Issue with GPU jobs

Resolved Jul 5, 2023 10:40 AM PDT

The issue has been resolved and GPU jobs are running again.

Problem Identified Jul 5, 2023 8:54 AM PDT

To avoid repeated job failures and re-queuing, all the GPU nodes have been drained.

Users can continue to submit GPU jobs to any partition, and they will run when the software issue with the scheduler has been resolved.
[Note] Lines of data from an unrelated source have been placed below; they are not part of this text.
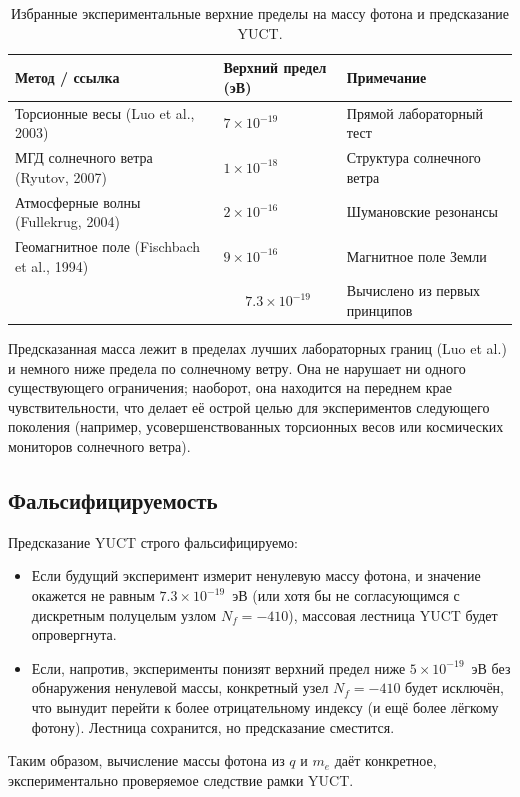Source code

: \documentclass[11pt,a4paper]{article}
\begin{document}
	\begin{table}[H]
		\centering
		\footnotesize
		\caption{Избранные экспериментальные верхние пределы на массу фотона и предсказание YUCT.}
		\label{tab:photon_limits}
		\begin{tabular}{p{5.2cm}p{2.2cm}p{3.6cm}}
			\toprule
			\textbf{Метод / ссылка} & \textbf{Верхний предел (эВ)} & \textbf{Примечание} \\
			\midrule
			Торсионные весы (Luo et al., 2003) & \(7\times10^{-19}\) & Прямой лабораторный тест \\
			МГД солнечного ветра (Ryutov, 2007) & \(1\times10^{-18}\) & Структура солнечного ветра \\
			Атмосферные волны (Fullekrug, 2004) & \(2\times10^{-16}\) & Шумановские резонансы \\
			Геомагнитное поле (Fischbach et al., 1994) & \(9\times10^{-16}\) & Магнитное поле Земли \\
			\addlinespace
			\multicolumn{1}{c}{\textbf{Предсказание YUCT}} & \multicolumn{1}{c}{\(7.3\times10^{-19}\)} & Вычислено из первых принципов \\
			\bottomrule
		\end{tabular}
	\end{table}
	
	Предсказанная масса лежит в пределах лучших лабораторных границ (Luo et al.) и немного ниже предела по солнечному ветру.
	Она не нарушает ни одного существующего ограничения; наоборот, она находится на переднем крае чувствительности,
	что делает её острой целью для экспериментов следующего поколения (например, усовершенствованных торсионных весов
	или космических мониторов солнечного ветра).
	
	\subsection{Фальсифицируемость}
	
	Предсказание YUCT строго фальсифицируемо:
	\begin{itemize}
		\item Если будущий эксперимент измерит ненулевую массу фотона, и значение окажется не равным \(7.3\times10^{-19}\)~эВ
		(или хотя бы не согласующимся с дискретным полуцелым узлом \(N_f = -410\)), массовая лестница YUCT будет опровергнута.
		\item Если, напротив, эксперименты понизят верхний предел ниже \(5\times10^{-19}\)~эВ без обнаружения ненулевой массы,
		конкретный узел \(N_f = -410\) будет исключён, что вынудит перейти к более отрицательному индексу (и ещё более лёгкому фотону).
		Лестница сохранится, но предсказание сместится.
	\end{itemize}
	Таким образом, вычисление массы фотона из \(q\) и \(m_e\) даёт конкретное, экспериментально проверяемое следствие рамки YUCT.
	
\end{document}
Problem Identified Jul 5, 2023 6:18 AM PDT

We’re currently seeing an issue with the scheduler, where GPU jobs may be failing under some circumstances with messages like this:

****** Error in `slurmstepd: [23098430.interactive]': free(): invalid next size (fast): 0x00002ab338000d60 ***
======= Backtrace: =========
/usr/lib64/libc.so.6(+0x81329)[0x2ab32822d329]
/usr/lib64/slurm/libslurmfull.so(slurm_xfree+0x25)[0x2ab326b65d48]
/usr/lib64/slurm/gpu_nvml.so(gpu_p_usage_read+0x422)[0x2ab32c888018]
/usr/lib64/slurm/libslurmfull.so(gpu_g_usage_read+0xa)[0x2ab326b77dc3]
/usr/lib64/slurm/jobacct_gather_linux.so(+0x2d19)[0x2ab32b095d19]
/usr/lib64/slurm/jobacct_gather_linux.so(jag_common_poll_data+0x12d)[0x2ab32b09653d]
/usr/lib64/slurm/jobacct_gather_linux.so(jobacct_gather_p_poll_data+0x47)[0x2ab32b0952ee]
/usr/lib64/slurm/libslurmfull.so(+0x180aa5)[0x2ab326b8caa5]
/usr/lib64/slurm/libslurmfull.so(+0x180cf1)[0x2ab326b8ccf1]
/usr/lib64/libpthread.so.0(+0x7ea5)[0x2ab32766fea5]
/usr/lib64/libc.so.6(clone+0x6d)[0x2ab3282aab0d]

This is due to a new GPU usage gathering feature introduced in the Slurm 23.02 version. Developers are aware of the issue, they’ve reproduced it, and they’re working on a fix.